Reproduce word for word, from the entries below, the line with "- **Memory Management**: Includes", the line with "06&#160;Apr&#160;25&#160;14:26&#160;UTC | SHAKEN", and every line between them, and nothing more.

-- Given data follows --

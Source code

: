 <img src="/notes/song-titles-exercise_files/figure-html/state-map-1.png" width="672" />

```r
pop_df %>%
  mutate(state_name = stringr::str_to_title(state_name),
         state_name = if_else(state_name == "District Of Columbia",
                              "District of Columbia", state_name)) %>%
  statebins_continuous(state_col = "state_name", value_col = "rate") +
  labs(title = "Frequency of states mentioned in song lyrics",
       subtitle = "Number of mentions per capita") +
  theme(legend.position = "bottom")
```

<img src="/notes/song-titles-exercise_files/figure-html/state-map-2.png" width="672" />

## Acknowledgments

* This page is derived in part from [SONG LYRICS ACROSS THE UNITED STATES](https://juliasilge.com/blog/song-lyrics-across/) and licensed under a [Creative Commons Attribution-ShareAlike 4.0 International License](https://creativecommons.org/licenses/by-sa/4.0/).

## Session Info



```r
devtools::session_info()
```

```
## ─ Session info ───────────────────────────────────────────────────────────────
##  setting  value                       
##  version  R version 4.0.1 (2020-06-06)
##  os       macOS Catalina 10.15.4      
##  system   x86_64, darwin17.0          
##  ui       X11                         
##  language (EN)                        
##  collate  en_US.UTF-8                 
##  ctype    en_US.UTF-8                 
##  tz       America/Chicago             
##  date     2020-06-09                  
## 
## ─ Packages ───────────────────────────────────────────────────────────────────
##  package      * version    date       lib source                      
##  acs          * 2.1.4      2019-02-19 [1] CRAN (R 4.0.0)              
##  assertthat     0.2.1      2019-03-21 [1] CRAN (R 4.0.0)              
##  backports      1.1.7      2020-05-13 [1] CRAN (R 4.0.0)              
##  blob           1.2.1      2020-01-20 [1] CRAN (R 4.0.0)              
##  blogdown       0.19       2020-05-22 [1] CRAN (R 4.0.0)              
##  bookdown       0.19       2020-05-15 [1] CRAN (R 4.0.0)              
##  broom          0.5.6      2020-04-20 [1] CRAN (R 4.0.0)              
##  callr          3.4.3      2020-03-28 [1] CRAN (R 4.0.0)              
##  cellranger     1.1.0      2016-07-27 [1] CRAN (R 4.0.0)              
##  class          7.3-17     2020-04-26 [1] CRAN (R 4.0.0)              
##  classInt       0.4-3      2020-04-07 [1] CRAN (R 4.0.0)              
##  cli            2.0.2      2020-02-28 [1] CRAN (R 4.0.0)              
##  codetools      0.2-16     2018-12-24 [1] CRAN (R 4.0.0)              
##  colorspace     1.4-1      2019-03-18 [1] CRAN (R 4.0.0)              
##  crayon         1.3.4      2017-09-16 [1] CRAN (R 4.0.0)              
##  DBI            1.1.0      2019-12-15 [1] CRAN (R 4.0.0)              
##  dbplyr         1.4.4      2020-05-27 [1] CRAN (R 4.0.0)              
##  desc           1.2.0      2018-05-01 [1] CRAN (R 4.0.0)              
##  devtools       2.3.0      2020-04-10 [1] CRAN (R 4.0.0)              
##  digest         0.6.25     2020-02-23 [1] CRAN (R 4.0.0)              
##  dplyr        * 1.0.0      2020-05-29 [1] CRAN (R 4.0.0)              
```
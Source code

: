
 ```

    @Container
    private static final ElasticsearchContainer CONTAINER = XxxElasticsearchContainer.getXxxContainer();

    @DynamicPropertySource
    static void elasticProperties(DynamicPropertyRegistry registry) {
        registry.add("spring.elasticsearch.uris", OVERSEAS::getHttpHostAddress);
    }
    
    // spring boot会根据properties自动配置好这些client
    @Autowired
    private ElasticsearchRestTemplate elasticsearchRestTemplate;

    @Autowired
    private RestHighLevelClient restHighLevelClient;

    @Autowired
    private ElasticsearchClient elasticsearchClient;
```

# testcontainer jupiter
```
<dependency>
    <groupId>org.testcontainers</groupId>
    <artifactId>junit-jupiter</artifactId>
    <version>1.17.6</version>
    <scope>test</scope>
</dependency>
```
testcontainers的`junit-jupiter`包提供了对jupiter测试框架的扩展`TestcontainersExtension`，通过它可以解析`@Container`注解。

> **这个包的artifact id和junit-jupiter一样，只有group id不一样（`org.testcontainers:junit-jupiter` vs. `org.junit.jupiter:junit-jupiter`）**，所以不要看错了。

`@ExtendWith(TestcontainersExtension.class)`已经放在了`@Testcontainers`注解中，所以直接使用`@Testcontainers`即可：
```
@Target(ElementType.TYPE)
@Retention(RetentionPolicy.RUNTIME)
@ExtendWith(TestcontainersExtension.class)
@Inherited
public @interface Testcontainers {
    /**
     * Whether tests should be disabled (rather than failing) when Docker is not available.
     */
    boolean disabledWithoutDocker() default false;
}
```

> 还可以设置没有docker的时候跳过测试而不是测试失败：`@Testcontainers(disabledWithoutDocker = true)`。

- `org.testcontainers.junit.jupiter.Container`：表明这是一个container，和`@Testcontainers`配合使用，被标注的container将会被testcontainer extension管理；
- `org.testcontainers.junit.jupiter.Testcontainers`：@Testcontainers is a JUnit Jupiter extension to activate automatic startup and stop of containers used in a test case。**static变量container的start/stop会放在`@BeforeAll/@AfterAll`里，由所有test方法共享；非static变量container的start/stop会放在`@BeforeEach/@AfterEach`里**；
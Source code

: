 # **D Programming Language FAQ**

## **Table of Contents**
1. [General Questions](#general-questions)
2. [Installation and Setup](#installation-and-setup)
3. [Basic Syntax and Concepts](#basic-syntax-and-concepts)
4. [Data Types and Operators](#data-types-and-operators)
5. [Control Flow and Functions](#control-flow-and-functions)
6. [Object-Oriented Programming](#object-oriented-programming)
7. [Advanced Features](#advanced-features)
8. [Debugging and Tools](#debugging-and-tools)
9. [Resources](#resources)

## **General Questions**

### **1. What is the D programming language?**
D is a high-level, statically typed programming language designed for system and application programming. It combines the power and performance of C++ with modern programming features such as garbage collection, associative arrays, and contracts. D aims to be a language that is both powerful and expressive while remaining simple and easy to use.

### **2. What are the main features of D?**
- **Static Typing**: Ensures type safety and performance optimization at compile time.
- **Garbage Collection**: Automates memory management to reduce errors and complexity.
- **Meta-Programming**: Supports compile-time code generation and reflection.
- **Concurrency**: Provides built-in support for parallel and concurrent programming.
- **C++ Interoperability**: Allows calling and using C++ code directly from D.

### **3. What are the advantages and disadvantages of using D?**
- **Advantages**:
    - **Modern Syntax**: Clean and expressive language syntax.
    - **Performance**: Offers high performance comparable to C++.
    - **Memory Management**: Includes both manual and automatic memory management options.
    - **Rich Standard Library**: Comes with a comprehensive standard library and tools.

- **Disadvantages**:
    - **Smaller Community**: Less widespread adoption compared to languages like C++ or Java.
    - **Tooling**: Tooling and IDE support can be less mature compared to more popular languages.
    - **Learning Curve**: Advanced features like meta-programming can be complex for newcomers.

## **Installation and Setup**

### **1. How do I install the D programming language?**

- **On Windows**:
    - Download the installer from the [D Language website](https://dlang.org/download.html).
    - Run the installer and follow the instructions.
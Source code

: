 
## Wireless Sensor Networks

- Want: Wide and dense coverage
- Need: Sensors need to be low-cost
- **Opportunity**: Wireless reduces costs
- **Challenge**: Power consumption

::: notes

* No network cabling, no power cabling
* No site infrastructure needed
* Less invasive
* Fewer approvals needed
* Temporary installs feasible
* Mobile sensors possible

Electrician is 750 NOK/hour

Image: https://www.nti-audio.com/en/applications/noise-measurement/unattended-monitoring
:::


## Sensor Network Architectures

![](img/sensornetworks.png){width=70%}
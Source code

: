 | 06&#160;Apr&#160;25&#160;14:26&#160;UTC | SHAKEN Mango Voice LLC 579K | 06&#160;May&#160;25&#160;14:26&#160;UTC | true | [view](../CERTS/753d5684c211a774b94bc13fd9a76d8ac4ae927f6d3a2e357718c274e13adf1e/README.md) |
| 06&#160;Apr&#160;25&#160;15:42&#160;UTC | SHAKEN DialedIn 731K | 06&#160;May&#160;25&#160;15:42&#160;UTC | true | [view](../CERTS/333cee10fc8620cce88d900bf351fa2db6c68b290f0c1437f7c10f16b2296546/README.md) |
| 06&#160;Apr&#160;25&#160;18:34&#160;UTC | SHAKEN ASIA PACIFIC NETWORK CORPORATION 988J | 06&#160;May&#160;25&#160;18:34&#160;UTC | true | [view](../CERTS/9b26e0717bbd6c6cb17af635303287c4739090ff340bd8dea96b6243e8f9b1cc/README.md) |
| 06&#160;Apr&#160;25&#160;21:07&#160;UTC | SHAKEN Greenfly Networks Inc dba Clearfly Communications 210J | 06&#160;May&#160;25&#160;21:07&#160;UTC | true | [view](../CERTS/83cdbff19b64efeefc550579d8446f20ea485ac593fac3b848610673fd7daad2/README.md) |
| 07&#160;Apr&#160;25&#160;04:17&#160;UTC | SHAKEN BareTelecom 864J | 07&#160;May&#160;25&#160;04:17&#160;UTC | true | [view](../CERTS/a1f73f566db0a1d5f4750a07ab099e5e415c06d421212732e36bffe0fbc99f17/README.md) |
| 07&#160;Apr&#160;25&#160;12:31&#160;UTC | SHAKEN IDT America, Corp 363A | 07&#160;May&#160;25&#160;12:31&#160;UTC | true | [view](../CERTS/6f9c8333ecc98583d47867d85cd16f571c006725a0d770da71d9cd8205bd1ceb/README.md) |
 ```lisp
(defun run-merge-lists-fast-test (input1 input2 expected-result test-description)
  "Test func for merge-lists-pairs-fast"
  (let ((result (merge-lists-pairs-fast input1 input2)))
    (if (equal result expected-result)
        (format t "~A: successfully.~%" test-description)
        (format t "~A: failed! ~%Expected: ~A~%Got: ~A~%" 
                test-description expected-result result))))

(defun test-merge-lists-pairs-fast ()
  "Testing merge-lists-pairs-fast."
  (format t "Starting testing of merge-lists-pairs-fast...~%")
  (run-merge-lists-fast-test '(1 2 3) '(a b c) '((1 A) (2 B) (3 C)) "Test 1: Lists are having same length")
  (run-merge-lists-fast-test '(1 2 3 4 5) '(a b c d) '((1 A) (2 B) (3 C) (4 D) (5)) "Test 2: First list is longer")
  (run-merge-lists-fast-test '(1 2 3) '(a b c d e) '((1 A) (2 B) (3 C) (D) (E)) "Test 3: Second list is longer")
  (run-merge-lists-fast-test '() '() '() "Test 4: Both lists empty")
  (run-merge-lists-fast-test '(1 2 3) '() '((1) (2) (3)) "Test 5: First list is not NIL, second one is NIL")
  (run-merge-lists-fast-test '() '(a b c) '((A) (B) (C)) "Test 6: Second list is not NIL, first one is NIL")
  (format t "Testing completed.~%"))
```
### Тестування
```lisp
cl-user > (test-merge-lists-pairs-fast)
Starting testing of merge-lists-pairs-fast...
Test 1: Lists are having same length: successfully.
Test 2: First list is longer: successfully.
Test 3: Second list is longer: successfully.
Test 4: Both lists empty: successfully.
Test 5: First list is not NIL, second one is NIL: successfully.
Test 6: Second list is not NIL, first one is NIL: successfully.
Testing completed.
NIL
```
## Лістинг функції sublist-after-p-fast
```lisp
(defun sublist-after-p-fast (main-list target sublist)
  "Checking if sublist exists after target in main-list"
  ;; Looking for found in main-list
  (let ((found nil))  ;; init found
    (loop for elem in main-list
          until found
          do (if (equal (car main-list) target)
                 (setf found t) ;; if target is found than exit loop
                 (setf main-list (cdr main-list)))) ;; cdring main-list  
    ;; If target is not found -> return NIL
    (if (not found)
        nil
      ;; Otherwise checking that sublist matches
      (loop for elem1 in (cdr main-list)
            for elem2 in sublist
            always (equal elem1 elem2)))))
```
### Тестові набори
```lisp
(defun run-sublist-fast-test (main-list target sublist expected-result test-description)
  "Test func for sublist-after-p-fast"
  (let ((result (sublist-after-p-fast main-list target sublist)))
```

-- Given data concluded --

- Output of the exercise -
    - **Memory Management**: Includes both manual and automatic memory management options.
    - **Rich Standard Library**: Comes with a comprehensive standard library and tools.

- **Disadvantages**:
    - **Smaller Community**: Less widespread adoption compared to languages like C++ or Java.
    - **Tooling**: Tooling and IDE support can be less mature compared to more popular languages.
    - **Learning Curve**: Advanced features like meta-programming can be complex for newcomers.

## **Installation and Setup**

### **1. How do I install the D programming language?**

- **On Windows**:
    - Download the installer from the [D Language website](https://dlang.org/download.html).
    - Run the installer and follow the instructions.
Source code

: 
## Wireless Sensor Networks

- Want: Wide and dense coverage
- Need: Sensors need to be low-cost
- **Opportunity**: Wireless reduces costs
- **Challenge**: Power consumption

::: notes

* No network cabling, no power cabling
* No site infrastructure needed
* Less invasive
* Fewer approvals needed
* Temporary installs feasible
* Mobile sensors possible

Electrician is 750 NOK/hour

Image: https://www.nti-audio.com/en/applications/noise-measurement/unattended-monitoring
:::


## Sensor Network Architectures

![](img/sensornetworks.png){width=70%}
Source code

: | 06&#160;Apr&#160;25&#160;14:26&#160;UTC | SHAKEN Mango Voice LLC 579K | 06&#160;May&#160;25&#160;14:26&#160;UTC | true | [view](../CERTS/753d5684c211a774b94bc13fd9a76d8ac4ae927f6d3a2e357718c274e13adf1e/README.md) |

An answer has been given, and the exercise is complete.